Larry Gopnik (Michael Stuhlbarg): The Uncertainty Principle. It proves we can’t ever really know … what’s going on. So it shouldn’t bother you. Not being able to figure anything out. Although you will be responsible for this on the mid-term.

Back at the office, the powers that be are busy explaining cursory details about the sale of the company but everything they say is simply boilerplate. Answers to any real questions carry more spin than a Rafael Nadal forehand deep from an-orange-and-red Paris baseline. My mind is wandering again … how many French Opens is that for Nadal now, anyway? Focus! Corporate buyout, career, mortgage, health insurance. Now what?

Larry: I feel like the carpet’s been yanked out from under me.

Desperate times call for desperate measures. Some begin to look to the universe for signs that can help guide them through the rough spots.

Rabbi Nachtner (George Wyner): How does God speak to us? A good question.

But sometimes these precious signs—if they exist at all—are just not that easy to spot, you know? Not to mention they require a hell of a lot of faith! Which isn’t to say that it’s all a bunch of hogwash and signs do not exist. But sometimes, the signs hit you square upside the head making their existence simply undeniable.

Sy Ableman (Fred Melamed): I fucked your wife, Larry! I seriously fucked her!

Whether the sign is satisfactory or not can hardly be the point. It’s just good to know that there are answers at all so if the almighty universe wants to throw you a bone so you can then reinsert a little bit of order into the chaos and uncertainty, you take it. For better or for worse.

But wait a minute … hold on there, little fellow. A group of voices call out from the darkness. They’re not buying any of it. From global warming to the validity of an equation used to derive wind chill, they’re simply not buying it. I think it has something to do with the lure of contradiction. Maybe we all just want to hold on to whatever it is that makes us feel unique and so we slip into the role of devil’s advocate, willingly substituting facts with opinions as if they are freely interchangeable.

Larry: Always! Actions always have consequences! In this office, actions have consequences!

Clive Park (David Kang): Yes sir.

Larry: Not just physics. Morally.

Clive : Yes.

Larry: And we both know about your actions.

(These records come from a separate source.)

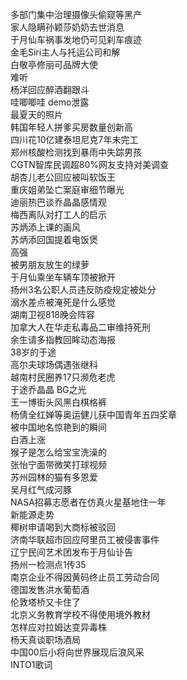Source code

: 多部门集中治理摄像头偷窥等黑产  
家人隐瞒孙颖莎奶奶去世消息  
于月仙车祸事发地仍可见刹车痕迹  
金毛Siri主人与托运公司和解  
白敬亭修丽可品牌大使  
难听  
杨洋回应醉酒翻跟斗  
哇唧唧哇 demo泄露  
最夏天的照片  
韩国年轻人拼爹买房数量创新高  
四川花10亿建泰坦尼克7年未完工  
郑州核酸检测找到暴雨中失踪男孩  
CGTN智库民调超80%网友支持对美调查  
胡杏儿老公回应被叫软饭王  
重庆姐弟坠亡案庭审细节曝光  
迪丽热巴谈乔晶晶感情观  
梅西离队对打工人的启示  
苏炳添上课的画风  
苏炳添回国提着电饭煲  
高强  
被男朋友放生的绿萝  
于月仙乘坐车辆车顶被掀开  
扬州3名公职人员违反防疫规定被处分  
溺水差点被淹死是什么感觉  
湖南卫视818晚会阵容  
加拿大人在华走私毒品二审维持死刑  
余生请多指教回眸动态海报  
38岁的于途  
高尔夫球场偶遇张继科  
越南村民圈养17只濒危老虎  
于途乔晶晶 BG之光  
王一博街头风黑白棋格裤  
杨倩全红婵等奥运健儿获中国青年五四奖章  
被中国地名惊艳到的瞬间  
白酒上涨  
猴子是怎么给宝宝洗澡的  
张怡宁面带微笑打球视频  
苏州园林的猫有多恩爱  
吴月红气成河豚  
NASA招募志愿者在仿真火星基地住一年  
新能源走势  
椰树申请喝到大商标被驳回  
济南华联超市回应阿里员工被侵害事件  
辽宁民间艺术团发布于月仙讣告  
扬州一检测点1传35  
南京企业不得因黄码终止员工劳动合同  
德国发售洪水葡萄酒  
伦敦塔桥又卡住了  
北京义务教育学校不得使用境外教材  
怎样应对拉姆达变异毒株  
杨天真谈职场酒局  
中国00后小将向世界展现后浪风采  
INTO1歌词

Clive: No sir. I know about my actions.

Larry: I can interpret, Clive. I know what you meant me to understand.

Clive: Meer sir my sir.

Larry: Meer sir my sir?

Clive: Mere... surmise. Sir. Very uncertain.

Oh, what the hell do I know? I just want to watch the damn game tonight but can’t even manage to do that. Apparently there is a patch of clouds somewhere off to the east or the west or wherever the damn satellite is pointing so it looks like it is pretty much game over for me. Coincidentally, the same can be said about a girl who is out on the street, not two blocks from where I write this right now. She is getting closer and closer to an alley where a figure—a man?—is hiding in the shadows. It doesn’t look like it will end well at all for the girl, but this is where our story abruptly ends, leaving us once again without essential data.